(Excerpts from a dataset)
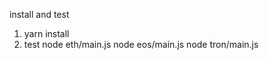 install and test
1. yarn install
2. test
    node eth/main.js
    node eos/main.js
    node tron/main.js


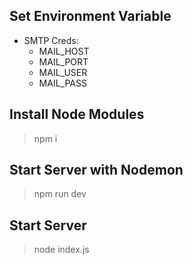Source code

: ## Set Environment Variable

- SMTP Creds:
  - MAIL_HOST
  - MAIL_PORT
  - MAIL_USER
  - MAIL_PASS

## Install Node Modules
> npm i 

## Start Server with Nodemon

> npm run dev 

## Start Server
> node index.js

---

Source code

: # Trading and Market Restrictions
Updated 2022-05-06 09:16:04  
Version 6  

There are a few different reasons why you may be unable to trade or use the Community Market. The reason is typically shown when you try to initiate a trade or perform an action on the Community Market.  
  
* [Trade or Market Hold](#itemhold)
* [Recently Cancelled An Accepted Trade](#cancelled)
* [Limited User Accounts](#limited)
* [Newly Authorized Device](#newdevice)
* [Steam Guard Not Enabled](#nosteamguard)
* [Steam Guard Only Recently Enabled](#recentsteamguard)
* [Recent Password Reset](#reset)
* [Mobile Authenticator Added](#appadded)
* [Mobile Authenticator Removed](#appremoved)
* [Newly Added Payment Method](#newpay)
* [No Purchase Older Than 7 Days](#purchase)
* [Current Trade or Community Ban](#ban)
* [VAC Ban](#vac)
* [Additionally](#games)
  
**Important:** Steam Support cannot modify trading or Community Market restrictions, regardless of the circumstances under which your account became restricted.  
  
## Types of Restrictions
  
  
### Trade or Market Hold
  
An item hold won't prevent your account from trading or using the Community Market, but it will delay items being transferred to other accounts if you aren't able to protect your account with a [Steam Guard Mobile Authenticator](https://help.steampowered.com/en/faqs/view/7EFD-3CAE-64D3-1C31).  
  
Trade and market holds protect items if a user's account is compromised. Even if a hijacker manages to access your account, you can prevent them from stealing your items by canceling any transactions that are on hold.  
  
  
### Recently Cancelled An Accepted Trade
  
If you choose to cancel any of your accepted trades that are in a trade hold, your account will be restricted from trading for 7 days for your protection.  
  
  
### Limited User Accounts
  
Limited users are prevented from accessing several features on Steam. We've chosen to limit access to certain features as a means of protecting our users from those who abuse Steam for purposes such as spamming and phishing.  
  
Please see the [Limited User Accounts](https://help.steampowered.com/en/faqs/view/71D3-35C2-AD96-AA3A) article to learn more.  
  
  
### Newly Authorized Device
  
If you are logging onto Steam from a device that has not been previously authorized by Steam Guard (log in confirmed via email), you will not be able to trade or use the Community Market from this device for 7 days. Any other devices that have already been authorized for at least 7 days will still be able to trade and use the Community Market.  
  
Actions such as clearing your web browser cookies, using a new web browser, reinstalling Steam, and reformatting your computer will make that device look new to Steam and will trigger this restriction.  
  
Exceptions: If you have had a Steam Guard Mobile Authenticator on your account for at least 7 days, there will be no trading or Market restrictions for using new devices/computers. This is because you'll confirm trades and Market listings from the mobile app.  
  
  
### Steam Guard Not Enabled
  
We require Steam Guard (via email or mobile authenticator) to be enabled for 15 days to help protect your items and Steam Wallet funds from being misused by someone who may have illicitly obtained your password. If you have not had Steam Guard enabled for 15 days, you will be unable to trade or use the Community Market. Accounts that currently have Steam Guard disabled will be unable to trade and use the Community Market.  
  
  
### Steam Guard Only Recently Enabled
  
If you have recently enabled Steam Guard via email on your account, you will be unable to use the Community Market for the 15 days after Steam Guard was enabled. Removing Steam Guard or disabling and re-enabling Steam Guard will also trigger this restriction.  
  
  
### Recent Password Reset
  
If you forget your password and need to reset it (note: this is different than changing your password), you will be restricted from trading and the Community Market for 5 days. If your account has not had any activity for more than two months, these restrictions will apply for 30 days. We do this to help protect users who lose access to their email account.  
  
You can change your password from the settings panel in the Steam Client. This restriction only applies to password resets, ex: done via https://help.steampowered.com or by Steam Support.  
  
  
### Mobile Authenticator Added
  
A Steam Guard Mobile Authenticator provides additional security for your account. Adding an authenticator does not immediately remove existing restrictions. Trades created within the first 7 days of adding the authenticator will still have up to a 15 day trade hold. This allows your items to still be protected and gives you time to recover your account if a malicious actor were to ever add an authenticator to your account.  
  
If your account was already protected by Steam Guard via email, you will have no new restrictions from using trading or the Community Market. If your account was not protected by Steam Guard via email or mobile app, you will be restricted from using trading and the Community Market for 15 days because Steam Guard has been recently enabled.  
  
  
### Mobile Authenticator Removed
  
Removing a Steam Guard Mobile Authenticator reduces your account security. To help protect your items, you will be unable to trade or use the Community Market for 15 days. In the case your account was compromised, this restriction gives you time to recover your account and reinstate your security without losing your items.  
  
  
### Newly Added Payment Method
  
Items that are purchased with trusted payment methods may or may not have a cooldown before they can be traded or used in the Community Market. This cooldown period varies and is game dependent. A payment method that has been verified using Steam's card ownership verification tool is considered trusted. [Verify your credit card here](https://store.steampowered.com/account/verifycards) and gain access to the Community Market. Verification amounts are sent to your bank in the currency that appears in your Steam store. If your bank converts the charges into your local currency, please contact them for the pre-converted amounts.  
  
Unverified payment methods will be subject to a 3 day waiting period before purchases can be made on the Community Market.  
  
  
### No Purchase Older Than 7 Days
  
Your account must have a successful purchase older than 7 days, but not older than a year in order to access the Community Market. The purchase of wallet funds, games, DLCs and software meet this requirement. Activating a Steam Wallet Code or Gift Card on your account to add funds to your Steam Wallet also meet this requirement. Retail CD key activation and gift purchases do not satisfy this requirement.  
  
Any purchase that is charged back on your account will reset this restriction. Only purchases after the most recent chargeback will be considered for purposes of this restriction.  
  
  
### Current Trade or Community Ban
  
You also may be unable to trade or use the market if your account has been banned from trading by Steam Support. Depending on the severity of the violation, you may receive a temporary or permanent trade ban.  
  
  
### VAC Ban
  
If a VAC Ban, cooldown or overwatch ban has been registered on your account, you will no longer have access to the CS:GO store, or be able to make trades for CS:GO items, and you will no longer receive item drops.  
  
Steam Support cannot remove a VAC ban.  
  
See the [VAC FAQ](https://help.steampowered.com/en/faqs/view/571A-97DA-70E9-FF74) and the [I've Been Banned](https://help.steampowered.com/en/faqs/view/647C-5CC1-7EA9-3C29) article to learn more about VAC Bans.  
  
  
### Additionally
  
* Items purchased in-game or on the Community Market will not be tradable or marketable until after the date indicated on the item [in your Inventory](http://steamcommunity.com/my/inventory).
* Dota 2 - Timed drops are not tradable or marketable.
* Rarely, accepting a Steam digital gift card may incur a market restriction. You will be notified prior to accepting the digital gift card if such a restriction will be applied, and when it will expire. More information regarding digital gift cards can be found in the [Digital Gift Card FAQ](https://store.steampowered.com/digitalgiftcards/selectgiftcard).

## YOUR GOAL
Pick each line holding "tradable" out of the entries above and return it.

## TASK RESPONSE
* Items purchased in-game or on the Community Market will not be tradable or marketable until after the date indicated on the item [in your Inventory](http://steamcommunity.com/my/inventory).
* Dota 2 - Timed drops are not tradable or marketable.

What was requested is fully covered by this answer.